» **TRY IT**:
Working from the records below, repeat exactly the lines starting at the line that contains "### 스케쥴러 우선순위" and ending at the line that contains "setState 함수를 호출하여 업데이트를 시작하고 setState는", inclusive.

» **SUPPLIED MATERIAL**:
☆ ☆ ☆ ☆ ☆
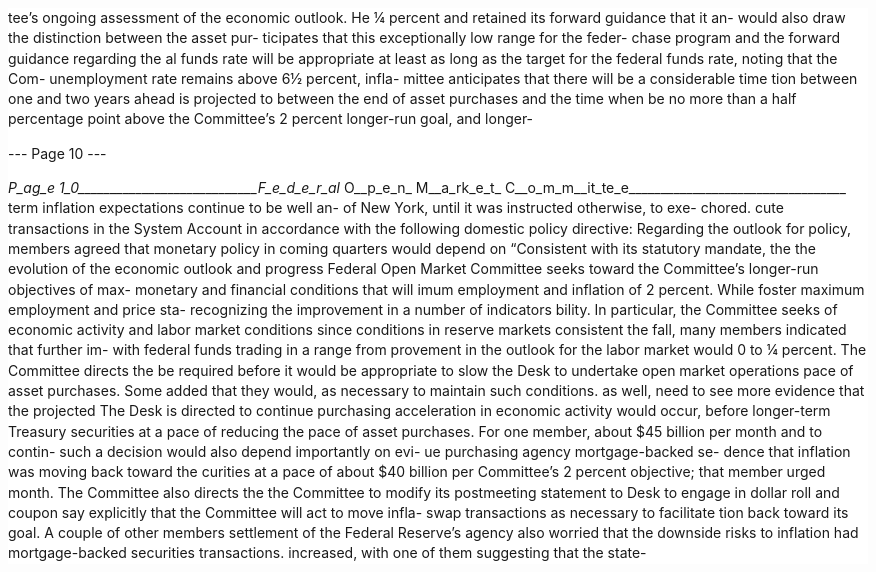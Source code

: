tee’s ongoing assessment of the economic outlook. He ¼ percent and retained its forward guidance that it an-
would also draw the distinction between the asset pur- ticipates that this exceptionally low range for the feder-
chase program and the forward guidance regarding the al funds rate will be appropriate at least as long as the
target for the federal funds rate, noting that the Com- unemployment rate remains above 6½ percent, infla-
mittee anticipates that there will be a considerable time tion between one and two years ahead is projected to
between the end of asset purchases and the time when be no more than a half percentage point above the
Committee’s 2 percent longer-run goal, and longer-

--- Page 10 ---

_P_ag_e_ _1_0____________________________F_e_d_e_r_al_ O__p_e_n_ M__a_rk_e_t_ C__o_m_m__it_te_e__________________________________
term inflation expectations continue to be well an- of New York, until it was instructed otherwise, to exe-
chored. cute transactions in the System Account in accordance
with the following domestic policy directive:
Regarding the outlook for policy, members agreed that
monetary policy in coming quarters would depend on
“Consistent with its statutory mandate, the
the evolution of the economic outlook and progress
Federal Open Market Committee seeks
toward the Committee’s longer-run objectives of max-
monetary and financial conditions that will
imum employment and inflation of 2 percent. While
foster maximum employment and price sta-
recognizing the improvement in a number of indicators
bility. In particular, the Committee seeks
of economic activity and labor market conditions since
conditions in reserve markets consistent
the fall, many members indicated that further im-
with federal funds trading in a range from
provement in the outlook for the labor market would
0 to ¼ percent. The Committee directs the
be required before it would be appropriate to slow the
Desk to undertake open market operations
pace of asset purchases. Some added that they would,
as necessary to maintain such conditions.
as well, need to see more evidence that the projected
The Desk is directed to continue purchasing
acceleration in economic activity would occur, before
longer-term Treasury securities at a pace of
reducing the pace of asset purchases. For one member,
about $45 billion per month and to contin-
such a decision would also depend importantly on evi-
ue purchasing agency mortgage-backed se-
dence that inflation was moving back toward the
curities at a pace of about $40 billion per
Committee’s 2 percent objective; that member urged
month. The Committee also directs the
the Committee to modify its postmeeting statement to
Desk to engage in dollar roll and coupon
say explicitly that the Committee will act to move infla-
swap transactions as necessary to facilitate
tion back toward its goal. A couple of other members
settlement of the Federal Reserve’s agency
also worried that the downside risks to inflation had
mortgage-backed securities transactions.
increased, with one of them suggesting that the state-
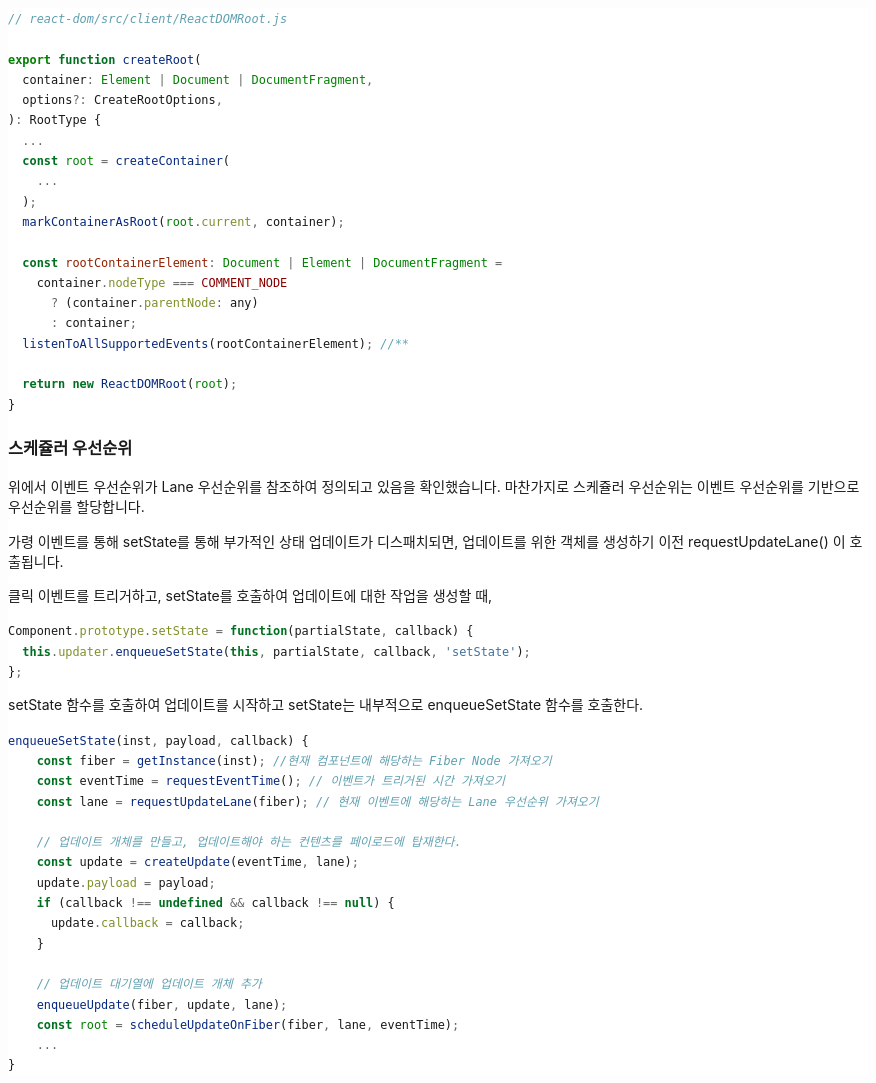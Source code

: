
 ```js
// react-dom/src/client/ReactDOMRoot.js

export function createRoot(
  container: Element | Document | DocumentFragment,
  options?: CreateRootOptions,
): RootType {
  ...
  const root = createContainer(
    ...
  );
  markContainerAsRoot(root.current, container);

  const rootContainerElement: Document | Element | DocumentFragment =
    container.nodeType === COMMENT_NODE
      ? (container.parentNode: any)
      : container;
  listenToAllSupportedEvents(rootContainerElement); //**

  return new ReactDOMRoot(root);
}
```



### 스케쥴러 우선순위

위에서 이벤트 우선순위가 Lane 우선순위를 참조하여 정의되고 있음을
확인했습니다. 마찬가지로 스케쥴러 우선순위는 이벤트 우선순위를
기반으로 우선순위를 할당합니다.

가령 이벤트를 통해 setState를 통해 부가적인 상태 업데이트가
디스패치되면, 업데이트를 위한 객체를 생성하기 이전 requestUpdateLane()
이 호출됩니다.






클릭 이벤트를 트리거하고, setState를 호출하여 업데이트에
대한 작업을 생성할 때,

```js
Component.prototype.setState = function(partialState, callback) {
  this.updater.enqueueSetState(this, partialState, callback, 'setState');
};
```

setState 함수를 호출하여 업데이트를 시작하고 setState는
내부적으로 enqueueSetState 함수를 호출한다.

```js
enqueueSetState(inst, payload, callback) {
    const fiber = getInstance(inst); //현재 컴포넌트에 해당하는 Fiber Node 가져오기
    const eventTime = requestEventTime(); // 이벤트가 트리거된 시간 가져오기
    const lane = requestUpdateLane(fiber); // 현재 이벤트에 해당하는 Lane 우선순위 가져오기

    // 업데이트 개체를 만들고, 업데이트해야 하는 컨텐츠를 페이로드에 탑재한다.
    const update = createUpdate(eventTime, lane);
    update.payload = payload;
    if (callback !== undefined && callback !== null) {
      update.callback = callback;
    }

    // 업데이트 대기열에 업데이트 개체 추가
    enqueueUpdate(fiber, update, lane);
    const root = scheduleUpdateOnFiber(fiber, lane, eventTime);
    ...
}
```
☆ ☆ ☆ ☆ ☆
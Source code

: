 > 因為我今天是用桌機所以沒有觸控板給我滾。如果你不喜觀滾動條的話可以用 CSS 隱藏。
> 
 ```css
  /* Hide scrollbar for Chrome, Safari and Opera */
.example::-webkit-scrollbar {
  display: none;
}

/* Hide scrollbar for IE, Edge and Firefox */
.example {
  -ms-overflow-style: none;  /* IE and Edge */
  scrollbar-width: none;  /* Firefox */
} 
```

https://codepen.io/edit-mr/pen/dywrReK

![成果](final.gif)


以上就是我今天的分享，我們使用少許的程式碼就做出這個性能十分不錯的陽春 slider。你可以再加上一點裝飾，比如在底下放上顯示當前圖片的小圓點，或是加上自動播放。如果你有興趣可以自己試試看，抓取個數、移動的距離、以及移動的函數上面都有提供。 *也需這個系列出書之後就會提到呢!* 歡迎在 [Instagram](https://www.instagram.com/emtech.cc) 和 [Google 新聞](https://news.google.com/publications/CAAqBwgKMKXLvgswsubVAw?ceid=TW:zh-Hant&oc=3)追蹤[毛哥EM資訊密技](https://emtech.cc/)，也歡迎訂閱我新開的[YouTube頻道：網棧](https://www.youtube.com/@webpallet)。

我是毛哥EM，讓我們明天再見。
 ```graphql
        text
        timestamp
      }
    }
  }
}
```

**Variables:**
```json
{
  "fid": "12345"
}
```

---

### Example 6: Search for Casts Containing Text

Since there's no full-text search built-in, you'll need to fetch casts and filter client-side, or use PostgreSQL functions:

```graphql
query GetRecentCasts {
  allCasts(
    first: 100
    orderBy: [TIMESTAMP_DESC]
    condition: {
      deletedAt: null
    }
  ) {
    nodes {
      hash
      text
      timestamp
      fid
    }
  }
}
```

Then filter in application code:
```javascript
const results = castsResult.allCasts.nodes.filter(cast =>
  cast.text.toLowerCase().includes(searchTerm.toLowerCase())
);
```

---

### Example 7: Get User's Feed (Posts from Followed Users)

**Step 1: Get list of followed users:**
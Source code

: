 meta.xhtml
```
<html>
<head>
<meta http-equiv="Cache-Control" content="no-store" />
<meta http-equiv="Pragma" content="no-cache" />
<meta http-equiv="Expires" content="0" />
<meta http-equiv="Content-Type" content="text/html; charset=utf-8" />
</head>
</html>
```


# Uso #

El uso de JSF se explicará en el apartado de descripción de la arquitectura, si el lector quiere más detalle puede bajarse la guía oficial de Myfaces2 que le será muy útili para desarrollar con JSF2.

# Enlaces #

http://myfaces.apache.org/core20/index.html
☆ ☆ ☆ ☆ ☆
» **OUTPUT OF THE TASK**:
### 스케쥴러 우선순위

위에서 이벤트 우선순위가 Lane 우선순위를 참조하여 정의되고 있음을
확인했습니다. 마찬가지로 스케쥴러 우선순위는 이벤트 우선순위를
기반으로 우선순위를 할당합니다.

가령 이벤트를 통해 setState를 통해 부가적인 상태 업데이트가
디스패치되면, 업데이트를 위한 객체를 생성하기 이전 requestUpdateLane()
이 호출됩니다.






클릭 이벤트를 트리거하고, setState를 호출하여 업데이트에
대한 작업을 생성할 때,

```js
Component.prototype.setState = function(partialState, callback) {
  this.updater.enqueueSetState(this, partialState, callback, 'setState');
};
```

setState 함수를 호출하여 업데이트를 시작하고 setState는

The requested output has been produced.